У Якушкина свободный образ мыслей был уже в крови, не ощущался как привнесенный элемент и не был таким элементом. В крови был уже, скажем, и Монтень с его смеющимся скептицизмом и неколебимой независимостью стоического жизнеутверждения.
Вскоре после объявления приговора и совершения казни Якушкина вместе с некоторыми другими осужденными отправили поначалу в Финляндию в Роченсальмскую крепость. Дело было в августе 1826 года. Около Петербурга горели леса, «солнце, — пишет Якушкин, — виднелось сквозь дым, покрывавший город и его окрестности, как обгорелая головня; ночью же ни зги не было видно». Бедствие в окружающей природе как бы нарочно подчеркивало мрачную сторону событий, служило им фоном. Но Якушкин словно знал, что самое тяжкое нравственное испытание позади, словно чем-то уже был огражден от всех удручающих впечатлений окружающего бытия. Так и будет потом с ним всегда, на всю жизнь. «Переезд от Петербурга до места нашего заключения был для нас приятной прогулкой… По приезде на каждую станцию живой разговор между нами имел также свою увлекательность». Это — стиль Якушкина. Потом, во время «противувольных» своих странствий по Сибири, к местам своего заточения, а позже — на поселение в Ялуторовск, Якушкин, отмечая, к примеру, что в термометре «ртуть стынет», не пропустит случая сказать о красоте окружающего пейзажа. По дороге в Роченсальм у Якушкина произошел вроде бы и шутливый, но важный разговор с Александром Бестужевым. «Я старался доказать ему, что несостоятельность наша произошла от нашего нетерпения, что истинное наше назначение состояло в том, чтобы быть основанием великого здания, основанием под землей, никем не замеченным: но что мы вместо того захотели быть на виду для всех, захотели быть карниз. «И потому упали вниз», — сказал наш фельдъегерь, стоявший сзади меня и о присутствии которого мы совершенно забыли… Мы все расхохотались».

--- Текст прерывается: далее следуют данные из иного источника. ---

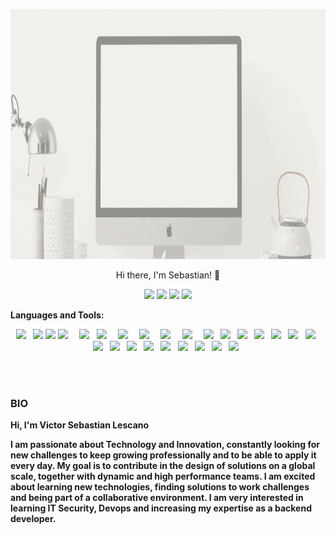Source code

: <p align="center">
 <img  width="100%" height="400" src="https://github.com/sebas-dev-lab/sebas-dev-lab/blob/main/utils/presentation.gif">
</p>
<p align="center">
Hi there, I'm Sebastian! 👋
</p>
<p align="center">
<a href="https://www.linkedin.com/in/vslescano"><img src="https://img.shields.io/badge/linkedin-%230077B5.svg?&style=for-the-badge&logo=linkedin&logoColor=white" /></a>
<a href="https://www.facebook.com/vsLescano"><img src="https://img.shields.io/badge/facebook-%231877F2.svg?&style=for-the-badge&logo=facebook&logoColor=white" /></a>
<a href="https://www.instagram.com/sebasvlescano/"><img src="https://img.shields.io/badge/instagram-%23E4405F.svg?&style=for-the-badge&logo=instagram&logoColor=white" /></a> 
<a href="https://github.com/fayser17"><img src="https://img.shields.io/badge/github-%23100000.svg?&style=for-the-badge&logo=github&logoColor=white" /></a>
</p>


**Languages and Tools:**  
<p align="center">
<code><img src="https://img.shields.io/badge/node.js%20-%2343853D.svg?&style=for-the-badge&logo=node.js&logoColor=white"/> </code>
<code><img src="https://img.shields.io/badge/python-%233776AB.svg?&style=for-the-badge&logo=python&logoColor=white" /></code>
<code><img src="https://img.shields.io/badge/react%20-%2320232a.svg?&style=for-the-badge&logo=react&logoColor=%2361DAFB"/></code>
<code><img src="https://img.shields.io/badge/redux%20-%23593d88.svg?&style=for-the-badge&logo=redux&logoColor=white"/>  </code>
<code><img src="https://img.shields.io/badge/postgres-%23316192.svg?&style=for-the-badge&logo=postgresql&logoColor=white"/> </code>
<code><img src="https://img.shields.io/badge/MongoDB-%234ea94b.svg?&style=for-the-badge&logo=mongodb&logoColor=white"/>  </code>
<code><img src="https://img.shields.io/badge/MongoDB-%234ea94b.svg?&style=for-the-badge&logo=mongodb&logoColor=white"/>  </code>
<code><img src="https://img.shields.io/badge/ts--node-3178C6?style=for-the-badge&logo=ts-node&logoColor=white?&style=for-the-badge&logo=tenode&logoColor=white"/>  </code>
<code><img src="https://img.shields.io/badge/Arduino_IDE-00979D?style=for-the-badge&logo=arduino&logoColor=white?&style=for-the-badge&logo=tenode&logoColor=white"/>  </code>
<code><img src="https://img.shields.io/badge/Kali_Linux-557C94?style=for-the-badge&logo=kali-linux&logoColor=white]/>  </code>
<code><img src="https://img.shields.io/badge/Flask-000000?style=for-the-badge&logo=flask&logoColor=white"/>  </code>
<code><img src="https://img.shields.io/badge/node.js%20-%2343853D.svg?&style=for-the-badge&logo=node.js&logoColor=white"/> </code>
<code><img src="https://img.shields.io/badge/Arduino_IDE-00979D?style=for-the-badge&logo=arduino&logoColor=white"/> </code>
<code><img src="https://img.shields.io/badge/Docker-2CA5E0?style=for-the-badge&logo=docker&logoColor=white"/> </code>
<code><img src="https://img.shields.io/badge/rabbitmq-%23FF6600.svg?&style=for-the-badge&logo=rabbitmq&logoColor=white"/> </code>
<code><img src="https://img.shields.io/badge/Debian-A81D33?style=for-the-badge&logo=debian&logoColor=white"/> </code>
<code><img src="https://img.shields.io/badge/Snyk-4C4A73?style=for-the-badge&logo=snyk&logoColor=white"/> </code>
<code><img src="https://img.shields.io/badge/HackTheBox-111927?style=for-the-badge&logo=Hack%20The%20Box&logoColor=9FEF00"/> </code>
<code><img src="https://img.shields.io/badge/Grafana-F2F4F9?style=for-the-badge&logo=grafana&logoColor=orange&labelColor=F2F4F9"/> </code>
<code><img src="https://img.shields.io/badge/VirtualBox-21416b?style=for-the-badge&logo=VirtualBox&logoColor=white"/> </code>
<code><img src="https://img.shields.io/badge/Amazon_AWS-FF9900?style=for-the-badge&logo=amazonaws&logoColor=white"/> </code>
<code><img src="https://img.shields.io/badge/Azure_DevOps-0078D7?style=for-the-badge&logo=azure-devops&logoColor=white"/> </code>
<code><img src="https://img.shields.io/badge/Cloudflare-F38020?style=for-the-badge&logo=Cloudflare&logoColor=white"/> </code>
<code><img src="https://img.shields.io/badge/Digital_Ocean-0080FF?style=for-the-badge&logo=DigitalOcean&logoColor=white"/> </code>
<code><img src="https://img.shields.io/badge/Numpy-777BB4?style=for-the-badge&logo=numpy&logoColor=white"/> </code>
<code><img src="https://img.shields.io/badge/Pandas-2C2D72?style=for-the-badge&logo=pandas&logoColor=white"/> </code>
<code><img src="https://img.shields.io/badge/Raspberry%20Pi-A22846?style=for-the-badge&logo=Raspberry%20Pi&logoColor=white"/> </code>
</p>

<br />
<br />

### BIO

**Hi, I'm Victor Sebastian Lescano**

**I am passionate about Technology and Innovation, constantly looking for new challenges to keep growing professionally and to be able to apply it every day. My goal is to contribute in the design of solutions on a global scale, together with dynamic and high performance teams. I am excited about learning new technologies, finding solutions to work challenges and being part of a collaborative environment. I am very interested in learning IT Security, Devops and increasing my expertise as a backend developer.**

Заключенных содержали скверно — холод и голод едва не погубили их тут же. Да и вообще надо было уже набираться навыков новой жизни.
«Книг у нас было очень мало… Я имел возможность захватить с собой только Монтеня». Печать была мелкая, читать было трудно — в каземате не хватало света, страдали глаза.
21 сентября 1835 года Пушкин, находясь в плохом настроении, в тоскливых мыслях о бытовых невзгодах семьи, о своем вынужденном одиночестве, писал жене: «…Кстати: пришли мне… 4 синих книги, на длинных моих полках. Отыщи». Речь шла об «Опытах» Монтеня.
Лев Толстой просил свою дочь прислать ему Монтеня после ухода из Ясной Поляны.
Под Роченсальмом — в крепости Форт-Слава, построенной еще по приказу Суворова, где Якушкин вместе с некоторыми другими своими товарищами находился до Сибири, Александр Бестужев на каких-то клочках бумаги писал повесть в стихах «из времен, весьма древних, русской истории» «Андрей Переяславский». Якушкин потом вспоминал: «Стих его был вял, и повесть вообще не удалась. За критику его скороспелого произведения он не сердился, но впрочем защищал его усердно; вообще он был добрый малый… Бывали с ним мрачные минуты, в которые он был уверен, что мы никогда не съедем с Форт-Славы или что если бы мы даже и возвратились на свободу, то наше положение было бы незавидно по той причине, что на нас все смотрели бы с невыгодной стороны; а я ему в утешение говорил напротив, что мы долго не останемся на Форт-Славе и что если бы мы когда-нибудь возвратились на свободу, то нам надо опасаться, чтобы на нас не смотрели лучше, нежели мы того стоим. Не знаю, — добавляет Якушкин в своих знаменитых «Записках», — вспомнил ли он мое предсказание на Кавказе, когда его литературные произведения имели такой огромный успех и которым он частью, конечно, был обязан положению, в котором он находился».